[Data entries]
============================================================

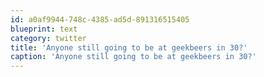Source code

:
 ```yaml
---
id: a0af9944-748c-4385-ad5d-891316515405
blueprint: text
category: twitter
title: 'Anyone still going to be at geekbeers in 30?'
caption: 'Anyone still going to be at geekbeers in 30?'
---
```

============================================================

Output, exactly, all the records above; include no pictures.

Source code

:
 ```yaml
---
id: a0af9944-748c-4385-ad5d-891316515405
blueprint: text
category: twitter
title: 'Anyone still going to be at geekbeers in 30?'
caption: 'Anyone still going to be at geekbeers in 30?'
---
```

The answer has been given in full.